Lines in which "signal" appears should be pulled from the data below.

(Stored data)
........

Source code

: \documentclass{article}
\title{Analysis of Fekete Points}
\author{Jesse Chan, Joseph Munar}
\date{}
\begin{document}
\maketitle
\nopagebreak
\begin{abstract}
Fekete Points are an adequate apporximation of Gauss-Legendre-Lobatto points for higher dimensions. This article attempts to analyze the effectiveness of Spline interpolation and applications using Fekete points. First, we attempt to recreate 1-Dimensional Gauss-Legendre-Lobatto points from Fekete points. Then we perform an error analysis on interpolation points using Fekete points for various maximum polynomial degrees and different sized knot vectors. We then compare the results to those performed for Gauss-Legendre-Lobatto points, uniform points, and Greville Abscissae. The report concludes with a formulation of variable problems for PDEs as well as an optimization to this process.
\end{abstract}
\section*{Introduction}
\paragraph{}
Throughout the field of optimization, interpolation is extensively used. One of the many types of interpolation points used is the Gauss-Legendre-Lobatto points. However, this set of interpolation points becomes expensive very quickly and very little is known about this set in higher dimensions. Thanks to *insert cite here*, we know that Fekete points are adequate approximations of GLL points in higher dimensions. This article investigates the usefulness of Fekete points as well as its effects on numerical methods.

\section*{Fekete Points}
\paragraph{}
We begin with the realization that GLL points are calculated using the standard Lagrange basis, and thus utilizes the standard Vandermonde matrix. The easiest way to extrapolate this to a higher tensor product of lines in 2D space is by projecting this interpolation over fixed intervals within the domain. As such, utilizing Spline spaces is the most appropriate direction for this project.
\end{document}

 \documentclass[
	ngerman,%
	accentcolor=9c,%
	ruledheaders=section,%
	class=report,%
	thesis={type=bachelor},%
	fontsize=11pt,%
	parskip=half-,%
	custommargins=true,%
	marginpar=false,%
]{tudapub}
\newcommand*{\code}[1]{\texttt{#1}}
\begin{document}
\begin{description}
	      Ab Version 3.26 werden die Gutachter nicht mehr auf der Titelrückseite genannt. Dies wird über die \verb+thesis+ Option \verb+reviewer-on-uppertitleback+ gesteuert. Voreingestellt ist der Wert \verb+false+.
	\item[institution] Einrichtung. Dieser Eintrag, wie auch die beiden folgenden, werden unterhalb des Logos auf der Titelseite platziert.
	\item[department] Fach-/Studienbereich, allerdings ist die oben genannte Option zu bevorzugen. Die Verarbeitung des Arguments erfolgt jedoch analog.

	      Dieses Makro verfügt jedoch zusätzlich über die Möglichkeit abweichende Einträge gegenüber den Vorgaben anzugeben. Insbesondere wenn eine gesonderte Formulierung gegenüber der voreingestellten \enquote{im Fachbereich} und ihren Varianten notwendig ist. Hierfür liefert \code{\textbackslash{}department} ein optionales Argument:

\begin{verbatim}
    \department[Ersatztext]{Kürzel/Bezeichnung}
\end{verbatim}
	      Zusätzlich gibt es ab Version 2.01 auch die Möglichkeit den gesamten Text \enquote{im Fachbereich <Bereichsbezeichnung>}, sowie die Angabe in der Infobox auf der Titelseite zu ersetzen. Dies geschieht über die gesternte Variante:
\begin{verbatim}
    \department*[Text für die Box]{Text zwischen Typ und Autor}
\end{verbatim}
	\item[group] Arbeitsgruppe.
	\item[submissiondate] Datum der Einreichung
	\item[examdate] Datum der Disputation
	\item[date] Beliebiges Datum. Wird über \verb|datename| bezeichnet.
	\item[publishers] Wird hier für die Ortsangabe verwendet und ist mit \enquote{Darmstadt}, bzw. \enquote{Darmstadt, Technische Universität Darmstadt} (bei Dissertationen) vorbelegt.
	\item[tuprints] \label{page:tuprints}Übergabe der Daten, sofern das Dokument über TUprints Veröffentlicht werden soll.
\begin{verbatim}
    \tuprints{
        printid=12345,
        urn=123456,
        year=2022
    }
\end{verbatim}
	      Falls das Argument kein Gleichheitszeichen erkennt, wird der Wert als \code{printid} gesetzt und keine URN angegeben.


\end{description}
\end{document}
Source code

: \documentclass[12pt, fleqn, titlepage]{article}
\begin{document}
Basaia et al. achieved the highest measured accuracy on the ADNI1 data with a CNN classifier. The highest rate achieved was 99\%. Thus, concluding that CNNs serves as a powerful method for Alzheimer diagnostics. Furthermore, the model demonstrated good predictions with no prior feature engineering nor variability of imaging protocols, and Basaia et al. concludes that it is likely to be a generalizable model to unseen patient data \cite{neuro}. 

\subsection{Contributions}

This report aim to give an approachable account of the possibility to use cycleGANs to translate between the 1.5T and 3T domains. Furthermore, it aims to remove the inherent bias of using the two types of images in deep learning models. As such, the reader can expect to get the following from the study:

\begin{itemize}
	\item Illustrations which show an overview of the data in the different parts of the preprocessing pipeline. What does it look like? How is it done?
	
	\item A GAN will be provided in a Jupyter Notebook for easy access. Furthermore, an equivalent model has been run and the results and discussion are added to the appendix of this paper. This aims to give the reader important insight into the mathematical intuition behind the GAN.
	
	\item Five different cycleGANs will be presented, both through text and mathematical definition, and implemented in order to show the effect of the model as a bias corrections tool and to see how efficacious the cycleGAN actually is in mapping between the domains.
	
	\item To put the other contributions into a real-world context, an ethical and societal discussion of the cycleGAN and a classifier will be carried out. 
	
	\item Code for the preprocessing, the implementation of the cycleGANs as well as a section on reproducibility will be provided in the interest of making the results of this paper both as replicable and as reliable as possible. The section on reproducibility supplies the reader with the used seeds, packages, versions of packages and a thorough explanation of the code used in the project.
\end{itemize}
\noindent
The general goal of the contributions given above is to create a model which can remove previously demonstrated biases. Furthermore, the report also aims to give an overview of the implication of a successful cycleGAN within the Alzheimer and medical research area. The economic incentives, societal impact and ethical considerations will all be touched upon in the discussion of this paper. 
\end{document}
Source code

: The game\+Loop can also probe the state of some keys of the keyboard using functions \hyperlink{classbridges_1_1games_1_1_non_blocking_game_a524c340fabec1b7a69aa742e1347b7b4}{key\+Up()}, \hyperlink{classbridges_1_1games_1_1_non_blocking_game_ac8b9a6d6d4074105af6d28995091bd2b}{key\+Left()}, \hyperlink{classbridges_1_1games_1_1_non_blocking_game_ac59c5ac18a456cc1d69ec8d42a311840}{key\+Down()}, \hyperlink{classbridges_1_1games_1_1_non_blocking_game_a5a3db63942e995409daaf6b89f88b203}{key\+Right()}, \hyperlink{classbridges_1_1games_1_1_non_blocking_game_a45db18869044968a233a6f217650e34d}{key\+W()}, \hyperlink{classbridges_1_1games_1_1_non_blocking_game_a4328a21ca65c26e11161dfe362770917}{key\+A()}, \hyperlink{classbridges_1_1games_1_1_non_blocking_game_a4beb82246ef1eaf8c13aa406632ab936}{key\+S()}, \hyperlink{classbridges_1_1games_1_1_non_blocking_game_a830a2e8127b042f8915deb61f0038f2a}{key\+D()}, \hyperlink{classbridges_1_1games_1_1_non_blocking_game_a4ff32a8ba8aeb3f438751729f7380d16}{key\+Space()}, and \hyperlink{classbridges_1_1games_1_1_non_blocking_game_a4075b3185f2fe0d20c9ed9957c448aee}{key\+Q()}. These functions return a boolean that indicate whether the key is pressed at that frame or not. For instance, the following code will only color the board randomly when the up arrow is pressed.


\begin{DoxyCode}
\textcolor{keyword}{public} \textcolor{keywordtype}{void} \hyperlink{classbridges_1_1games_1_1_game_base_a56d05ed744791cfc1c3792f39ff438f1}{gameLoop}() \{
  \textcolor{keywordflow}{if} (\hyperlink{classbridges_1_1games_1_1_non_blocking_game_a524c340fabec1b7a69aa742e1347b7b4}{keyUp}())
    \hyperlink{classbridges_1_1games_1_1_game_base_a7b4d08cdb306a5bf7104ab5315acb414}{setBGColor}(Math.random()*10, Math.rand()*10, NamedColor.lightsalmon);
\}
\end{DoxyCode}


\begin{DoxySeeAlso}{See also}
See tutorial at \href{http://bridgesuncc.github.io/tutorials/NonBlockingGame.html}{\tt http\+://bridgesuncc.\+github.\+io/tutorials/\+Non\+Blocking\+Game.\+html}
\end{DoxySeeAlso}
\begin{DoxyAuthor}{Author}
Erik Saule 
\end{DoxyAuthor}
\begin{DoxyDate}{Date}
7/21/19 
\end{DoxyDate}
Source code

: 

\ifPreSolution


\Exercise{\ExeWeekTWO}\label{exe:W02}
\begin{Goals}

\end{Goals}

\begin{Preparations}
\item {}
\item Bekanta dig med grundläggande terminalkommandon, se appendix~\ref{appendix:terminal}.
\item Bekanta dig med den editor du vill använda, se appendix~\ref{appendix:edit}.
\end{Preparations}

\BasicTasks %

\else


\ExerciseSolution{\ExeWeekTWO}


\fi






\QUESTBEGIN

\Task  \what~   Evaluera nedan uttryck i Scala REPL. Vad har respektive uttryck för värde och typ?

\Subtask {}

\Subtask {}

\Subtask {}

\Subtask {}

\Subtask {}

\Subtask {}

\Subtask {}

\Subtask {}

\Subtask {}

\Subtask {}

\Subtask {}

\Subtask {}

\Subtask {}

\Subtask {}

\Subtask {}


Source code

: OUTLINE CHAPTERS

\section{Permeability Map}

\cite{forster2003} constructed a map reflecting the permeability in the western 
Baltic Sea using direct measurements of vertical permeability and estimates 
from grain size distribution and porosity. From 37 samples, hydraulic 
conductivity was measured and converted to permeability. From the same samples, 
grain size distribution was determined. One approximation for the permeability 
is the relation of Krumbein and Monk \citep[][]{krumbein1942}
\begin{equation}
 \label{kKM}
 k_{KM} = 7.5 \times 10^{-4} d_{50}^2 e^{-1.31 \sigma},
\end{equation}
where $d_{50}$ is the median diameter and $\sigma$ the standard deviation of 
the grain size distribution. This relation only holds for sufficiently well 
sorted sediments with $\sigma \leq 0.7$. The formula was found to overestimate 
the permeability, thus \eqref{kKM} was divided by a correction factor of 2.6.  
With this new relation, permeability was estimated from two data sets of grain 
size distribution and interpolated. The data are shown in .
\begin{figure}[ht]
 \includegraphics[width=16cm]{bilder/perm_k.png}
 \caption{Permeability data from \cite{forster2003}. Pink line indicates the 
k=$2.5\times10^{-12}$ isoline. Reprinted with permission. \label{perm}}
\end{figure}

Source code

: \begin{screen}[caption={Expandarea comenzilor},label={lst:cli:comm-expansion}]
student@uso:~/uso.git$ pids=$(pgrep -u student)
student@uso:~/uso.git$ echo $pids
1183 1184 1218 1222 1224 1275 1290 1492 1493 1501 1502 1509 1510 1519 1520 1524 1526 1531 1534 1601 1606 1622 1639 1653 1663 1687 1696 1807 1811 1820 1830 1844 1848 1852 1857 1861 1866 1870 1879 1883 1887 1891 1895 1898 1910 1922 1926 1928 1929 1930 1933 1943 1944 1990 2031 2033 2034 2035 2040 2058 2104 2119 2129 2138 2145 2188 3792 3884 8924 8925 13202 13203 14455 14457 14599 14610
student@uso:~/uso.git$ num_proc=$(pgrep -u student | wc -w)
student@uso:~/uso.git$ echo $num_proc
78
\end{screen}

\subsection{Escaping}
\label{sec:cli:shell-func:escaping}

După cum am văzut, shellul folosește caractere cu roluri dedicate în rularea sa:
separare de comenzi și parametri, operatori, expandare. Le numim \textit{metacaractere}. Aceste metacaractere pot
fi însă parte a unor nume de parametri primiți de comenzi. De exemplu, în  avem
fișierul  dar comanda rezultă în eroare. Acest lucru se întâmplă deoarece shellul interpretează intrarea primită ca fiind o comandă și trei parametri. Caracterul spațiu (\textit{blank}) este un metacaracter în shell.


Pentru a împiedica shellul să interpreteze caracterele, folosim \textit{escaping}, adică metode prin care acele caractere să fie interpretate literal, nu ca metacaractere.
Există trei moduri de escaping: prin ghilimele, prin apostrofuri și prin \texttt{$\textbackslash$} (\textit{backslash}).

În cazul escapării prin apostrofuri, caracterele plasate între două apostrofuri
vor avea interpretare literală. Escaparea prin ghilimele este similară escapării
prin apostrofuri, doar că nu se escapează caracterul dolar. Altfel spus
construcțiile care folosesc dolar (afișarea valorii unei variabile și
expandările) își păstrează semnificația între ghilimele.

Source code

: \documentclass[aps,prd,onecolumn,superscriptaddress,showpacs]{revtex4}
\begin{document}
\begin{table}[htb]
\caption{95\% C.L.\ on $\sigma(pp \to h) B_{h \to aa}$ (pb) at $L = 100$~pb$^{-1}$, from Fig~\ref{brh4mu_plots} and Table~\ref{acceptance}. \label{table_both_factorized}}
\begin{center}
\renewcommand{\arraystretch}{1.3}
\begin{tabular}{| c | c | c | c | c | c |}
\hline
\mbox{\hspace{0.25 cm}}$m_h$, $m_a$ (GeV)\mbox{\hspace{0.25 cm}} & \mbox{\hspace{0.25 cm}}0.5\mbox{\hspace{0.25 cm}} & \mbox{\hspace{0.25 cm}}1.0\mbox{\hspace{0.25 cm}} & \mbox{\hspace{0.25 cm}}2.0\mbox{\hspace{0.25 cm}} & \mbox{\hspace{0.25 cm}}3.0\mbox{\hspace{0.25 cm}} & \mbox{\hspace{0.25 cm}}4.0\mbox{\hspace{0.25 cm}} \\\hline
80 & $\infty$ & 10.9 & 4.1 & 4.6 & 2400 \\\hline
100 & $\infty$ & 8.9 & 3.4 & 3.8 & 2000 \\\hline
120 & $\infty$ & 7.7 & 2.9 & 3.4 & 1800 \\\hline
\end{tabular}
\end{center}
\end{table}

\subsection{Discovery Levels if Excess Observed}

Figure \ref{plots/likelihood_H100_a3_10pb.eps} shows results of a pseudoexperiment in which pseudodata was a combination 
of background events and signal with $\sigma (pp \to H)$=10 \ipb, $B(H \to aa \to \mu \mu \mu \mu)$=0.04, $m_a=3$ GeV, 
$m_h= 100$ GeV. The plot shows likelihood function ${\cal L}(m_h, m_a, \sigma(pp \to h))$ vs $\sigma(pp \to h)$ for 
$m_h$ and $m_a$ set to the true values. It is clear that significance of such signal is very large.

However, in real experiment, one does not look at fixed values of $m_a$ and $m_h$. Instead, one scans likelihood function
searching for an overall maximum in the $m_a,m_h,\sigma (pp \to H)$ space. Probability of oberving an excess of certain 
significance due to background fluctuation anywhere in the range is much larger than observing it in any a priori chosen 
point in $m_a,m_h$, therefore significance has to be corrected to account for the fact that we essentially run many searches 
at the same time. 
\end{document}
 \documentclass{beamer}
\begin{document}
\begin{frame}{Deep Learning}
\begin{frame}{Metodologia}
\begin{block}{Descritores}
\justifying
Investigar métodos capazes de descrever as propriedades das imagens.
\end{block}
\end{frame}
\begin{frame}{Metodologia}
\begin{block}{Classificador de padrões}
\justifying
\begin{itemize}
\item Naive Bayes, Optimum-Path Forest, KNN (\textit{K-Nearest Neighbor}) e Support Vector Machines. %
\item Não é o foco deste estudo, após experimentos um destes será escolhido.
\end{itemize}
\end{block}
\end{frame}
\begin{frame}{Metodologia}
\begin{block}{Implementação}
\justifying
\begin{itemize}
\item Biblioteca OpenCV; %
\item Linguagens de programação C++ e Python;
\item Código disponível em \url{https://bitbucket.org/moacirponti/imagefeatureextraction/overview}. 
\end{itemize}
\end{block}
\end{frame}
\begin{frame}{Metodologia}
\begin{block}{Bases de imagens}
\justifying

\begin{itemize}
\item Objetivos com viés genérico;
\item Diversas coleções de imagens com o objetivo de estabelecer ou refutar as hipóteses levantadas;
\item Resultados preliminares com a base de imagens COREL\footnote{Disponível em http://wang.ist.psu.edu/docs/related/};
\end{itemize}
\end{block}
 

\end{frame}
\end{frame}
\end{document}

........

RESPONSE:
of background events and signal with $\sigma (pp \to H)$=10 \ipb, $B(H \to aa \to \mu \mu \mu \mu)$=0.04, $m_a=3$ GeV, 
$m_h$ and $m_a$ set to the true values. It is clear that significance of such signal is very large.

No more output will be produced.